Task requirements -
Taking the line with "#### Required Views" as the start, reproduce every line until the records end, exactly and with nothing added.

The records below:

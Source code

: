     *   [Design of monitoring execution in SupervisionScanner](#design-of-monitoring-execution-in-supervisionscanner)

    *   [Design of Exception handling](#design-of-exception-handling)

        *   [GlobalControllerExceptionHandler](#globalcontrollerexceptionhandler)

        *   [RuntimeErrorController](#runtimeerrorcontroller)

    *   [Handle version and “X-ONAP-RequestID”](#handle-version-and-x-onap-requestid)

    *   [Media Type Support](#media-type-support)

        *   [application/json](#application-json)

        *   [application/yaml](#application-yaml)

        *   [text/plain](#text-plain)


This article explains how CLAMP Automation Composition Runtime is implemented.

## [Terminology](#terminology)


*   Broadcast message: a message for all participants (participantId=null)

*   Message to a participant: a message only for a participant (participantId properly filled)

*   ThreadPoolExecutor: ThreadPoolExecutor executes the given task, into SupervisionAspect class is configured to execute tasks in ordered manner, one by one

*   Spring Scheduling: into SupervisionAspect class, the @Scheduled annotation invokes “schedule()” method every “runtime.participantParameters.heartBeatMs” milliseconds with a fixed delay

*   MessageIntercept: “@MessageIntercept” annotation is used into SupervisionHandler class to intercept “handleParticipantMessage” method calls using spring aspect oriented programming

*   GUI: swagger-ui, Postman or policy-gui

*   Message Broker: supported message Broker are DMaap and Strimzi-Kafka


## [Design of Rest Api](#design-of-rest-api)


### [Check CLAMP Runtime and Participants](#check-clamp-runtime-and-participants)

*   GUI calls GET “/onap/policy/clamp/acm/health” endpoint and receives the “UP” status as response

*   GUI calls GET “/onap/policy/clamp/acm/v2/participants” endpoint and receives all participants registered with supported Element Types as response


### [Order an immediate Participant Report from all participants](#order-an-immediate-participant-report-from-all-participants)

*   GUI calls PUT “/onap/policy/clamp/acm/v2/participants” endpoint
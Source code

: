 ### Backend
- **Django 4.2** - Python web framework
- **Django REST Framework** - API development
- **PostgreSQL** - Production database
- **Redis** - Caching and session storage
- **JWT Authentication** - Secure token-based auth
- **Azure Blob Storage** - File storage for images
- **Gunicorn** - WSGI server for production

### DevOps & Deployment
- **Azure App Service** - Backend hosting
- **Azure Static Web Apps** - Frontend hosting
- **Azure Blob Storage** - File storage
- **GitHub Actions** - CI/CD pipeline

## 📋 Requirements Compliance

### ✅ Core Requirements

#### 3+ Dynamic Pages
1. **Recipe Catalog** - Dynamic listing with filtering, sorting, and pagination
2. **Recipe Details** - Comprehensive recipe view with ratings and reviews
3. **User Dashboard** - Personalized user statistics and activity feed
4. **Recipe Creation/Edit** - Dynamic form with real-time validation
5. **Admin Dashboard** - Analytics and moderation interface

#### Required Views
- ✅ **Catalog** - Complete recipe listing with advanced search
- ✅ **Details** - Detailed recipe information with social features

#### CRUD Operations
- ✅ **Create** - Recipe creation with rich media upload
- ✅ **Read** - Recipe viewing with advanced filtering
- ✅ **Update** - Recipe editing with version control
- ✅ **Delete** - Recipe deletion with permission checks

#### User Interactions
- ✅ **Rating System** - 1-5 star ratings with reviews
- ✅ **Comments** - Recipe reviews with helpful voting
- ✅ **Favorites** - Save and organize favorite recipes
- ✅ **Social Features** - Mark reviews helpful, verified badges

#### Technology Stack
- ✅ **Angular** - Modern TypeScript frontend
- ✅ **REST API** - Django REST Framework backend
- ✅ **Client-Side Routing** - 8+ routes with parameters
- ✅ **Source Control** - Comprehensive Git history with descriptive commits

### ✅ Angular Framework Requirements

End of The records.

Answer section -
#### Required Views
- ✅ **Catalog** - Complete recipe listing with advanced search
- ✅ **Details** - Detailed recipe information with social features

#### CRUD Operations
- ✅ **Create** - Recipe creation with rich media upload
- ✅ **Read** - Recipe viewing with advanced filtering
- ✅ **Update** - Recipe editing with version control
- ✅ **Delete** - Recipe deletion with permission checks

#### User Interactions
- ✅ **Rating System** - 1-5 star ratings with reviews
- ✅ **Comments** - Recipe reviews with helpful voting
- ✅ **Favorites** - Save and organize favorite recipes
- ✅ **Social Features** - Mark reviews helpful, verified badges

#### Technology Stack
- ✅ **Angular** - Modern TypeScript frontend
- ✅ **REST API** - Django REST Framework backend
- ✅ **Client-Side Routing** - 8+ routes with parameters
- ✅ **Source Control** - Comprehensive Git history with descriptive commits

### ✅ Angular Framework Requirements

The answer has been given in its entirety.